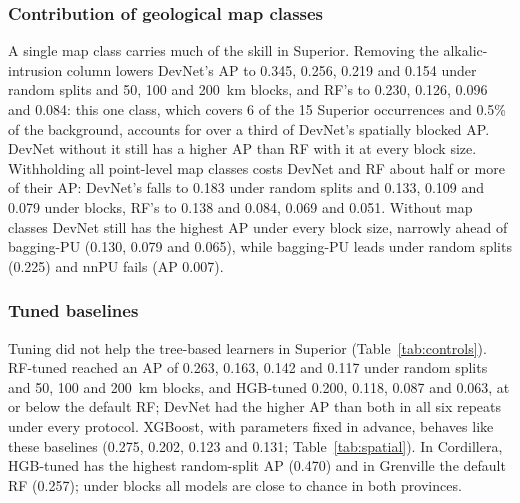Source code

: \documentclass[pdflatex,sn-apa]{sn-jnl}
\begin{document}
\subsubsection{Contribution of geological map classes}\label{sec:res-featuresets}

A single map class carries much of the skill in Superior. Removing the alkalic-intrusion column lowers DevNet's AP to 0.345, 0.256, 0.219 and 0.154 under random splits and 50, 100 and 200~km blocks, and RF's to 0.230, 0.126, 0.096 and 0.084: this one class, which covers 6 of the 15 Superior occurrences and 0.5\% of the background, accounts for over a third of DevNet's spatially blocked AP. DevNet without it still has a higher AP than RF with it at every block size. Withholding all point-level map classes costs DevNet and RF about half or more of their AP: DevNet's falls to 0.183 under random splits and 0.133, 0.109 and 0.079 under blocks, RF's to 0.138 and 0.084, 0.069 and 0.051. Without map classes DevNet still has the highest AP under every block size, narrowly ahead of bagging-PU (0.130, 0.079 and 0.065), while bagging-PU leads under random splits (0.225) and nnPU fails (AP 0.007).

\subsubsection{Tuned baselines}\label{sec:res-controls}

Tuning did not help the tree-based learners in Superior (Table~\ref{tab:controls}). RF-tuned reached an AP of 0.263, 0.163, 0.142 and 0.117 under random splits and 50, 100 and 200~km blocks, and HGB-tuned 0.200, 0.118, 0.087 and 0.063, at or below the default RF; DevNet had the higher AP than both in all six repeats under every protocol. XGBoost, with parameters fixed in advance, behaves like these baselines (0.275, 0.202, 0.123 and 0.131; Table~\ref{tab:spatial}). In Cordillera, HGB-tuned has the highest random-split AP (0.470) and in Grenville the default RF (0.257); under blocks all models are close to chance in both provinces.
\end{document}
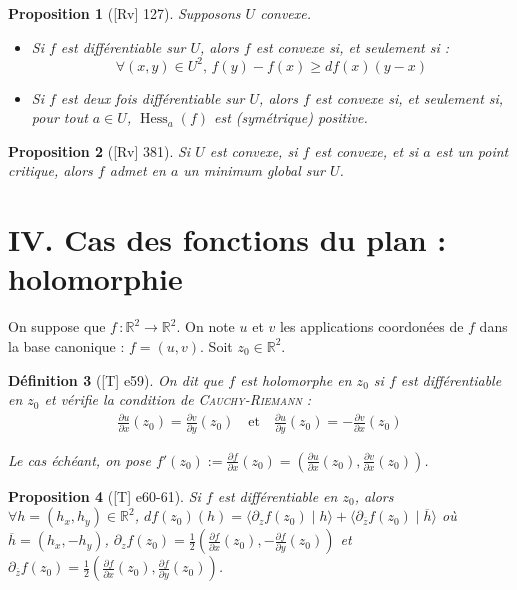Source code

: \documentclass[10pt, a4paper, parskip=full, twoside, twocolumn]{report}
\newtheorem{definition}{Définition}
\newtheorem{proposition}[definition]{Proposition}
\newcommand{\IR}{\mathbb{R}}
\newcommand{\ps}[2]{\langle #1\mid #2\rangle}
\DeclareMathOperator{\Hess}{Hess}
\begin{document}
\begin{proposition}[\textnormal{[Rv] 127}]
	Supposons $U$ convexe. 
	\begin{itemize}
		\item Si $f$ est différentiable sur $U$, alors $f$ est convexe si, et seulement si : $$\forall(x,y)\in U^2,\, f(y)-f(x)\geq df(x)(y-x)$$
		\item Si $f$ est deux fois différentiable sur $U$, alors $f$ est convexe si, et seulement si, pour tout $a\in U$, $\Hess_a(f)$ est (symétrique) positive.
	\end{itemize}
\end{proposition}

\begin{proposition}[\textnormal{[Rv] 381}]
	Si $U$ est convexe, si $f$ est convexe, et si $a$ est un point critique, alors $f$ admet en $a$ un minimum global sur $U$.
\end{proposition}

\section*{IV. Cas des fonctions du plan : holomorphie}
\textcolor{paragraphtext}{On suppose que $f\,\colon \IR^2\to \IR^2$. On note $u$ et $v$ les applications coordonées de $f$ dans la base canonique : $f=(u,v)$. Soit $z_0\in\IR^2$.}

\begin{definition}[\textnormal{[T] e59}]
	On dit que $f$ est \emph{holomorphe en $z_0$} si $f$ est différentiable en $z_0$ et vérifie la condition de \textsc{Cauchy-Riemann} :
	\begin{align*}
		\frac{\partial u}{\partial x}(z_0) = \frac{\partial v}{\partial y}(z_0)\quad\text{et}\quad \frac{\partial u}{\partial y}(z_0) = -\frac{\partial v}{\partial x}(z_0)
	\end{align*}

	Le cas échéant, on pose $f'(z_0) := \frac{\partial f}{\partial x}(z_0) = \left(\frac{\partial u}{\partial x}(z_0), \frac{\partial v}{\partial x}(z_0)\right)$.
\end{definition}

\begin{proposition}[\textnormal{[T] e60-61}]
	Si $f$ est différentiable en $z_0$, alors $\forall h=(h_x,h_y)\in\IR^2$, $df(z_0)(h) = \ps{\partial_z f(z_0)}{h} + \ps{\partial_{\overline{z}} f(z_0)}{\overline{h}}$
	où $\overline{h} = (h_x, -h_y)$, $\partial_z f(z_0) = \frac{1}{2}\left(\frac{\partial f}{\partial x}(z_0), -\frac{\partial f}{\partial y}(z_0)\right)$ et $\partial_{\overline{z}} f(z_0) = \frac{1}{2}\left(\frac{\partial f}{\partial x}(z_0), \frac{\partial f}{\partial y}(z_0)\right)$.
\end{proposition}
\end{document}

◆ ◆ ◆

About this task: In the listing above, find the line with "Si $U$ est convexe, si" and the line with "(h_x, -h_y)$, $\partial_z", then print exactly those two lines and every line between them, and nothing more.

Output of the exercise:
	Si $U$ est convexe, si $f$ est convexe, et si $a$ est un point critique, alors $f$ admet en $a$ un minimum global sur $U$.
\end{proposition}

\section*{IV. Cas des fonctions du plan : holomorphie}
\textcolor{paragraphtext}{On suppose que $f\,\colon \IR^2\to \IR^2$. On note $u$ et $v$ les applications coordonées de $f$ dans la base canonique : $f=(u,v)$. Soit $z_0\in\IR^2$.}

\begin{definition}[\textnormal{[T] e59}]
	On dit que $f$ est \emph{holomorphe en $z_0$} si $f$ est différentiable en $z_0$ et vérifie la condition de \textsc{Cauchy-Riemann} :
	\begin{align*}
		\frac{\partial u}{\partial x}(z_0) = \frac{\partial v}{\partial y}(z_0)\quad\text{et}\quad \frac{\partial u}{\partial y}(z_0) = -\frac{\partial v}{\partial x}(z_0)
	\end{align*}

	Le cas échéant, on pose $f'(z_0) := \frac{\partial f}{\partial x}(z_0) = \left(\frac{\partial u}{\partial x}(z_0), \frac{\partial v}{\partial x}(z_0)\right)$.
\end{definition}

\begin{proposition}[\textnormal{[T] e60-61}]
	Si $f$ est différentiable en $z_0$, alors $\forall h=(h_x,h_y)\in\IR^2$, $df(z_0)(h) = \ps{\partial_z f(z_0)}{h} + \ps{\partial_{\overline{z}} f(z_0)}{\overline{h}}$
	où $\overline{h} = (h_x, -h_y)$, $\partial_z f(z_0) = \frac{1}{2}\left(\frac{\partial f}{\partial x}(z_0), -\frac{\partial f}{\partial y}(z_0)\right)$ et $\partial_{\overline{z}} f(z_0) = \frac{1}{2}\left(\frac{\partial f}{\partial x}(z_0), \frac{\partial f}{\partial y}(z_0)\right)$.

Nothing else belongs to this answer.